Task to carry out. Would you return every line of the listing below that has "zmiany" in it?
START Provided information
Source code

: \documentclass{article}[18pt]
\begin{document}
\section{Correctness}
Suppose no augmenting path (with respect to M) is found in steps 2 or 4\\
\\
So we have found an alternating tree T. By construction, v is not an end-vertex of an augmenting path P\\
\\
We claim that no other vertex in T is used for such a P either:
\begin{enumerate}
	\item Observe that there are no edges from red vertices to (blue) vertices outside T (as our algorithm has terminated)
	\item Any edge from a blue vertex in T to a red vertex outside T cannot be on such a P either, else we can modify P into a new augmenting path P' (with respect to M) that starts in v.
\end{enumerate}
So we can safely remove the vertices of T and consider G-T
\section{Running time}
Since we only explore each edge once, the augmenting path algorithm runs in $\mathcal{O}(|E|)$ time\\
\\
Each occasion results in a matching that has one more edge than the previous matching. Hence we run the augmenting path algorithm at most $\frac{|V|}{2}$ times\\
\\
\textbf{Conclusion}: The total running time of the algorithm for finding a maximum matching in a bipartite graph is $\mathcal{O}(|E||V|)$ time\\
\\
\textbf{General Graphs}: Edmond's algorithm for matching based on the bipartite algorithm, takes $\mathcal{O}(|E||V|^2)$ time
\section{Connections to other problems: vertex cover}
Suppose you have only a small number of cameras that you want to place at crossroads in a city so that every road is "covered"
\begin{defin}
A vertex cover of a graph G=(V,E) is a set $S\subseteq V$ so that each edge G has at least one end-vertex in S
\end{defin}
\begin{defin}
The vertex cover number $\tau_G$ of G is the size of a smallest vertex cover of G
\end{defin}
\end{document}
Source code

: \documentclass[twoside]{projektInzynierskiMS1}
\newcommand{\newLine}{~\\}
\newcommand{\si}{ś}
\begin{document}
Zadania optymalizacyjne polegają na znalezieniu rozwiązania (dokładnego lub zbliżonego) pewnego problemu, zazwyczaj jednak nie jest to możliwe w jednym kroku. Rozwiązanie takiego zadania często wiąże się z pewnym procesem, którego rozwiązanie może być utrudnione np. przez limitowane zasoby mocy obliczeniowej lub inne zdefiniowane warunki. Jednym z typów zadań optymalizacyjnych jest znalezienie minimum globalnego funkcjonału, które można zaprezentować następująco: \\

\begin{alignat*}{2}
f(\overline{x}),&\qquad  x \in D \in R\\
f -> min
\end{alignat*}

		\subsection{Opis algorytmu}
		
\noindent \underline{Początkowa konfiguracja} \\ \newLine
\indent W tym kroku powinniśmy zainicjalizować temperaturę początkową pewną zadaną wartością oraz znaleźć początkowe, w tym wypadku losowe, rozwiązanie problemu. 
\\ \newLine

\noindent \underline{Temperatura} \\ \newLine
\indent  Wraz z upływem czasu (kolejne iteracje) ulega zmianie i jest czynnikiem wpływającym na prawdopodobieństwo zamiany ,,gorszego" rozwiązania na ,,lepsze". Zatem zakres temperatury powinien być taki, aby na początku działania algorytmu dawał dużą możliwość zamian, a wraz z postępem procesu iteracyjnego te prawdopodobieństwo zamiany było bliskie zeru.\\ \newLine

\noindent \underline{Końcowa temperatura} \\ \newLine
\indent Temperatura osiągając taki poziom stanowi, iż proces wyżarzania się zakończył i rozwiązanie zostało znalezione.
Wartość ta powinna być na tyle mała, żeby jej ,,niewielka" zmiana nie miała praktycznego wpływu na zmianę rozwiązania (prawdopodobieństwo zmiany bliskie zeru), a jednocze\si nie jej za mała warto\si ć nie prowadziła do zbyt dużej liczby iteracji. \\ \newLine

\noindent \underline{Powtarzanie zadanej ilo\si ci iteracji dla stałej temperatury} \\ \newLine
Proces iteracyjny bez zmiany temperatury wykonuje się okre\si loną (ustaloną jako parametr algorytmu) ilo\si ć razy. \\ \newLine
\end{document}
END Provided information
Result of the exercise.
Wartość ta powinna być na tyle mała, żeby jej ,,niewielka" zmiana nie miała praktycznego wpływu na zmianę rozwiązania (prawdopodobieństwo zmiany bliskie zeru), a jednocze\si nie jej za mała warto\si ć nie prowadziła do zbyt dużej liczby iteracji. \\ \newLine
Proces iteracyjny bez zmiany temperatury wykonuje się okre\si loną (ustaloną jako parametr algorytmu) ilo\si ć razy. \\ \newLine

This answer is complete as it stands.